• Task statement: The data must be given again in full, with no line altered.

[Data extracted from a collection]
————
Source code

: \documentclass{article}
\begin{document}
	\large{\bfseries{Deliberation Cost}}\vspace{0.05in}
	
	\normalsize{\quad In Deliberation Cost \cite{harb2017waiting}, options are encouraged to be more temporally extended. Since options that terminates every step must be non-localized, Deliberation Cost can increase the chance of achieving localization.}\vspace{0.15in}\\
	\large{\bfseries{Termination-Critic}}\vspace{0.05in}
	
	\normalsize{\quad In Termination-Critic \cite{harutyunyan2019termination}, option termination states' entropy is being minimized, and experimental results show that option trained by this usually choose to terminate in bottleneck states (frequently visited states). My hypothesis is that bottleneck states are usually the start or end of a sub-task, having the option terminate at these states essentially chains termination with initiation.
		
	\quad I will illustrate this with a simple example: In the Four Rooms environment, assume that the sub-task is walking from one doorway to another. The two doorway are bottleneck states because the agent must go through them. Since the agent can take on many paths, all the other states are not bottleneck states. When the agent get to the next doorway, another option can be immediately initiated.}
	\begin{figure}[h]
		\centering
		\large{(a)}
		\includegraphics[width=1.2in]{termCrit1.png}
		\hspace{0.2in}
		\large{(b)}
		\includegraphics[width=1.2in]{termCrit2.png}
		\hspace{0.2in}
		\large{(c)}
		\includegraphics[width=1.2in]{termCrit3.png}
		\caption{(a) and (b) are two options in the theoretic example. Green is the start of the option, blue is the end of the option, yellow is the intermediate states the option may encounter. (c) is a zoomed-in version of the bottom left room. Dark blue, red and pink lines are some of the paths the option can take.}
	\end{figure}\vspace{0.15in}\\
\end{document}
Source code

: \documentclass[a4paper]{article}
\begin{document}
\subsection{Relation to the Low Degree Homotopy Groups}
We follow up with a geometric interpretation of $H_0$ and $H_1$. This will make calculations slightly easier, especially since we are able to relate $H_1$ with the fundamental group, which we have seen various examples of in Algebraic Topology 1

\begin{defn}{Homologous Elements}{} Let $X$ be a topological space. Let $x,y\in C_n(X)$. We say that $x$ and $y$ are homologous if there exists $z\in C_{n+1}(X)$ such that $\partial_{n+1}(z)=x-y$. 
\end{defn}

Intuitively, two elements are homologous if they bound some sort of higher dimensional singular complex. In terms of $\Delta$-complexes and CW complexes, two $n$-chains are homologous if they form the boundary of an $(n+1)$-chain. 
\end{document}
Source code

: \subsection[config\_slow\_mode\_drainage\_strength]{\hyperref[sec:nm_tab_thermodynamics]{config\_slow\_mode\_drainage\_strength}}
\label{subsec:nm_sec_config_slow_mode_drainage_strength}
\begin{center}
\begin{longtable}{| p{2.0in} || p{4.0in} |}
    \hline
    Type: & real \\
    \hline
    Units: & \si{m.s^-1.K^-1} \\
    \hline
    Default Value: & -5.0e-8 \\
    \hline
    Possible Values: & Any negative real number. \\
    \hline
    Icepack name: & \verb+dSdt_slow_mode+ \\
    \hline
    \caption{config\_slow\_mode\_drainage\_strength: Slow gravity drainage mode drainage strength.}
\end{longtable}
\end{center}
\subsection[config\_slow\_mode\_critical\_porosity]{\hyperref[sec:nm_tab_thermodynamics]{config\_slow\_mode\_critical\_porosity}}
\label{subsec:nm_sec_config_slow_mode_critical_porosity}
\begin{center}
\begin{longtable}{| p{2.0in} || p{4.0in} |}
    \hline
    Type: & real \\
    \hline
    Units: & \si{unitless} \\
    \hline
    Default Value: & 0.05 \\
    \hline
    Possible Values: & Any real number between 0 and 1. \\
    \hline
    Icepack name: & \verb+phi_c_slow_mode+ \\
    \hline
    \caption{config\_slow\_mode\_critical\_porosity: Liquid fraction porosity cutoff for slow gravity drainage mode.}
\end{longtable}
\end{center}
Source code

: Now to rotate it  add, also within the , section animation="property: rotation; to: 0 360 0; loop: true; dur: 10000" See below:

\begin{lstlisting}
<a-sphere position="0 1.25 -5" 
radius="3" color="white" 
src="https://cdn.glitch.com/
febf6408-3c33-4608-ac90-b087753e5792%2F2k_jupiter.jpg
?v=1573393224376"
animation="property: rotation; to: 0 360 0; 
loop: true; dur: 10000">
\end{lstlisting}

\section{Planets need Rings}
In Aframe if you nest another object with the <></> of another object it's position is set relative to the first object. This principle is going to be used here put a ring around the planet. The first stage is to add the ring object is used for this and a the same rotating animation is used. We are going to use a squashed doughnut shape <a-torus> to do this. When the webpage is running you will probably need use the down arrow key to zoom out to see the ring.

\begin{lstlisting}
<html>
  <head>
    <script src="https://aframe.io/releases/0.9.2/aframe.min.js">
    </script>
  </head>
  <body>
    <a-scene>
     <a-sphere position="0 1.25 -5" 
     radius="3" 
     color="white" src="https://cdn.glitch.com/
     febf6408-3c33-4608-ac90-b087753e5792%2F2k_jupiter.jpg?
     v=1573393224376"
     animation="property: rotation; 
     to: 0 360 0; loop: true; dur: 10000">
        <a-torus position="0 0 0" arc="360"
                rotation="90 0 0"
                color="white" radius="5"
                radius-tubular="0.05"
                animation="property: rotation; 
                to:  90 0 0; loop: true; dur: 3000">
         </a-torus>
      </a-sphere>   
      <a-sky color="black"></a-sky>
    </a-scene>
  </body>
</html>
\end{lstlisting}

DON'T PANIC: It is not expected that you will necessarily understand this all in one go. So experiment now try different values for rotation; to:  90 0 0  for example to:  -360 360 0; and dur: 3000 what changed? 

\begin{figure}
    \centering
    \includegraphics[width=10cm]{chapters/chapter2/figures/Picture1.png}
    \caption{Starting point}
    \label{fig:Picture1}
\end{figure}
————
• Answer to the exercise:
Source code

: \documentclass{article}
\begin{document}
	\large{\bfseries{Deliberation Cost}}\vspace{0.05in}
	
	\normalsize{\quad In Deliberation Cost \cite{harb2017waiting}, options are encouraged to be more temporally extended. Since options that terminates every step must be non-localized, Deliberation Cost can increase the chance of achieving localization.}\vspace{0.15in}\\
	\large{\bfseries{Termination-Critic}}\vspace{0.05in}
	
	\normalsize{\quad In Termination-Critic \cite{harutyunyan2019termination}, option termination states' entropy is being minimized, and experimental results show that option trained by this usually choose to terminate in bottleneck states (frequently visited states). My hypothesis is that bottleneck states are usually the start or end of a sub-task, having the option terminate at these states essentially chains termination with initiation.
		
	\quad I will illustrate this with a simple example: In the Four Rooms environment, assume that the sub-task is walking from one doorway to another. The two doorway are bottleneck states because the agent must go through them. Since the agent can take on many paths, all the other states are not bottleneck states. When the agent get to the next doorway, another option can be immediately initiated.}
	\begin{figure}[h]
		\centering
		\large{(a)}
		\includegraphics[width=1.2in]{termCrit1.png}
		\hspace{0.2in}
		\large{(b)}
		\includegraphics[width=1.2in]{termCrit2.png}
		\hspace{0.2in}
		\large{(c)}
		\includegraphics[width=1.2in]{termCrit3.png}
		\caption{(a) and (b) are two options in the theoretic example. Green is the start of the option, blue is the end of the option, yellow is the intermediate states the option may encounter. (c) is a zoomed-in version of the bottom left room. Dark blue, red and pink lines are some of the paths the option can take.}
	\end{figure}\vspace{0.15in}\\
\end{document}
Source code

: \documentclass[a4paper]{article}
\begin{document}
\subsection{Relation to the Low Degree Homotopy Groups}
We follow up with a geometric interpretation of $H_0$ and $H_1$. This will make calculations slightly easier, especially since we are able to relate $H_1$ with the fundamental group, which we have seen various examples of in Algebraic Topology 1

\begin{defn}{Homologous Elements}{} Let $X$ be a topological space. Let $x,y\in C_n(X)$. We say that $x$ and $y$ are homologous if there exists $z\in C_{n+1}(X)$ such that $\partial_{n+1}(z)=x-y$. 
\end{defn}

Intuitively, two elements are homologous if they bound some sort of higher dimensional singular complex. In terms of $\Delta$-complexes and CW complexes, two $n$-chains are homologous if they form the boundary of an $(n+1)$-chain. 
\end{document}
Source code

: \subsection[config\_slow\_mode\_drainage\_strength]{\hyperref[sec:nm_tab_thermodynamics]{config\_slow\_mode\_drainage\_strength}}
\label{subsec:nm_sec_config_slow_mode_drainage_strength}
\begin{center}
\begin{longtable}{| p{2.0in} || p{4.0in} |}
    \hline
    Type: & real \\
    \hline
    Units: & \si{m.s^-1.K^-1} \\
    \hline
    Default Value: & -5.0e-8 \\
    \hline
    Possible Values: & Any negative real number. \\
    \hline
    Icepack name: & \verb+dSdt_slow_mode+ \\
    \hline
    \caption{config\_slow\_mode\_drainage\_strength: Slow gravity drainage mode drainage strength.}
\end{longtable}
\end{center}
\subsection[config\_slow\_mode\_critical\_porosity]{\hyperref[sec:nm_tab_thermodynamics]{config\_slow\_mode\_critical\_porosity}}
\label{subsec:nm_sec_config_slow_mode_critical_porosity}
\begin{center}
\begin{longtable}{| p{2.0in} || p{4.0in} |}
    \hline
    Type: & real \\
    \hline
    Units: & \si{unitless} \\
    \hline
    Default Value: & 0.05 \\
    \hline
    Possible Values: & Any real number between 0 and 1. \\
    \hline
    Icepack name: & \verb+phi_c_slow_mode+ \\
    \hline
    \caption{config\_slow\_mode\_critical\_porosity: Liquid fraction porosity cutoff for slow gravity drainage mode.}
\end{longtable}
\end{center}
Source code

: Now to rotate it  add, also within the , section animation="property: rotation; to: 0 360 0; loop: true; dur: 10000" See below:

\begin{lstlisting}
<a-sphere position="0 1.25 -5" 
radius="3" color="white" 
src="https://cdn.glitch.com/
febf6408-3c33-4608-ac90-b087753e5792%2F2k_jupiter.jpg
?v=1573393224376"
animation="property: rotation; to: 0 360 0; 
loop: true; dur: 10000">
\end{lstlisting}

\section{Planets need Rings}
In Aframe if you nest another object with the <></> of another object it's position is set relative to the first object. This principle is going to be used here put a ring around the planet. The first stage is to add the ring object is used for this and a the same rotating animation is used. We are going to use a squashed doughnut shape <a-torus> to do this. When the webpage is running you will probably need use the down arrow key to zoom out to see the ring.

\begin{lstlisting}
<html>
  <head>
    <script src="https://aframe.io/releases/0.9.2/aframe.min.js">
    </script>
  </head>
  <body>
    <a-scene>
     <a-sphere position="0 1.25 -5" 
     radius="3" 
     color="white" src="https://cdn.glitch.com/
     febf6408-3c33-4608-ac90-b087753e5792%2F2k_jupiter.jpg?
     v=1573393224376"
     animation="property: rotation; 
     to: 0 360 0; loop: true; dur: 10000">
        <a-torus position="0 0 0" arc="360"
                rotation="90 0 0"
                color="white" radius="5"
                radius-tubular="0.05"
                animation="property: rotation; 
                to:  90 0 0; loop: true; dur: 3000">
         </a-torus>
      </a-sphere>   
      <a-sky color="black"></a-sky>
    </a-scene>
  </body>
</html>
\end{lstlisting}

DON'T PANIC: It is not expected that you will necessarily understand this all in one go. So experiment now try different values for rotation; to:  90 0 0  for example to:  -360 360 0; and dur: 3000 what changed? 

\begin{figure}
    \centering
    \includegraphics[width=10cm]{chapters/chapter2/figures/Picture1.png}
    \caption{Starting point}
    \label{fig:Picture1}
\end{figure}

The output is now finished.